Simple AR(1) kind of models performed better than hedgehogs and foxes

Superforecasters

The chapter starts off recounting the massive forecasting failure from the National Security Agency, the Defense Intelligence Agency, and thirteen other agencies that constitute the intelligency community of US government. These agencies had a consensus view that IRAQ has weapons of mass destruction. This view made everyone support Bush’s policy of waging the Iraq war. After the invasion in 2003, no WMDs were found. How come the agencies that employ close to twenty thousand intelligence analysts were so wrong? Robert Jervis who has critically analyzed the performance of these agencies over several decades says that the judgement was a reasonable one but wrong. This statement does require some explanation and the author provides the necessary details. The takeaway from the story is that the agencies did some errors that would have scaled back the probability levels that were associated with the consensus view. Who knows it would have changed the course of Iraq’s history?

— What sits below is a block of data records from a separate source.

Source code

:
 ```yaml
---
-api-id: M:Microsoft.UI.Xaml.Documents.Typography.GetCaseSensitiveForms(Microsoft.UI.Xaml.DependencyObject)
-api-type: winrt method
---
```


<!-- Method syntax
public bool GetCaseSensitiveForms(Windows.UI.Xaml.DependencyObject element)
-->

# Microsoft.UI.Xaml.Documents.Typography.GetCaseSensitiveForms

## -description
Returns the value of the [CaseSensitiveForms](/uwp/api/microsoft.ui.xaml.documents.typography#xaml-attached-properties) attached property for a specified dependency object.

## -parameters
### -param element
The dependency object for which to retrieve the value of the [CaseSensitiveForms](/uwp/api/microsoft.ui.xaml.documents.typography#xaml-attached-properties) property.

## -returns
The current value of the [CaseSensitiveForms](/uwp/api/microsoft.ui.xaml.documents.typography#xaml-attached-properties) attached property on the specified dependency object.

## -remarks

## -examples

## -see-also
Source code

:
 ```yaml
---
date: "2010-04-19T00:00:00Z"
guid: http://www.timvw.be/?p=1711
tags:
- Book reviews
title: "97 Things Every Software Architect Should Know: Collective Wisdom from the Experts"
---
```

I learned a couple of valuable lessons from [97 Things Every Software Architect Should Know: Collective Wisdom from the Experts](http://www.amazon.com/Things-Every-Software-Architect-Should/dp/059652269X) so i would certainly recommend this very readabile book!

After this failure, IARPA(Intelligence Advanced Research Projects Activity) was created in 2006. Its mission was to fund cutting-edge research with the potential to make the intelligence community smarter and more effective. They approach the author with a specific type of game in mind. IARPA’s plan was to create tournament-style incentives for top researchers to generate accurate probability estimates for Goldilocks-zone questions. The research teams would compete against one another and an independent control group. Teams had to beat the combined forecast-the “wisdom of the crowd”-of the control group. In the first year, IARPA wanted teams to beat that standard by 20%-and it wanted that margin of victory to grow to 50% by the fourth year. But that was only part of IARPA’s plan. Within each team, researchers could run experiments to assess what really works against internal control groups. Tetlock’s team beat the control group hands down. Was it luck ? Was it the team had a slower reversion to mean ? Read the chapter to judge it for yourself. Out of several volunteers that were involved GJP, the author finds that there were certain forecasters who were very extremely good. The next five chapters are all about the way superforecasters seem go about forecasting. The author argues that there are two things to note from GJP’s superior performance :

We should not treat the superstars of any given year as infallible. Luck plays a role and it is only to be expected that the superstars will occasionally have a bad year and produce ordinary results
Superforecasters were not just lucky. Mostly, their results reflected skill.

Supersmart?

The set of people whom the author calls superforecasters do not represent a random sample of people. So, the team’s outcome is not the same thing as collating predictions from a large set of random people. These people are different is what the author says. But IQ or education are not the boxes based on which they can be readily classified. The author reports that in general the volunteers had higher IQ than others but there was no marked distinction between forecasters and superforecasters. So it seems intelligence and knowledge help but they add little beyond a certain threshold-so superforecasting does not require a Harvard PhD and the ability to speak five languages.

The author finds that superforecasters follow a certain way of thinking that seems to be marking better forecasters

good back of the envelope calculations
Starting with outside view that reduces anchoring bias
Subsequent to outside view, get a grip on the inside view
Look out for various perspectives about the problem
Think thrice/four times, think deeply to root out confirmation bias
It’s not the raw crunching power you have that matters most. It’s what you do with it.

Most of the above findings are not groundbreaking. But what it emphasizes is that good forecasting skills do not belong to some specific kind of people. It can be learnt and consciously cultivated.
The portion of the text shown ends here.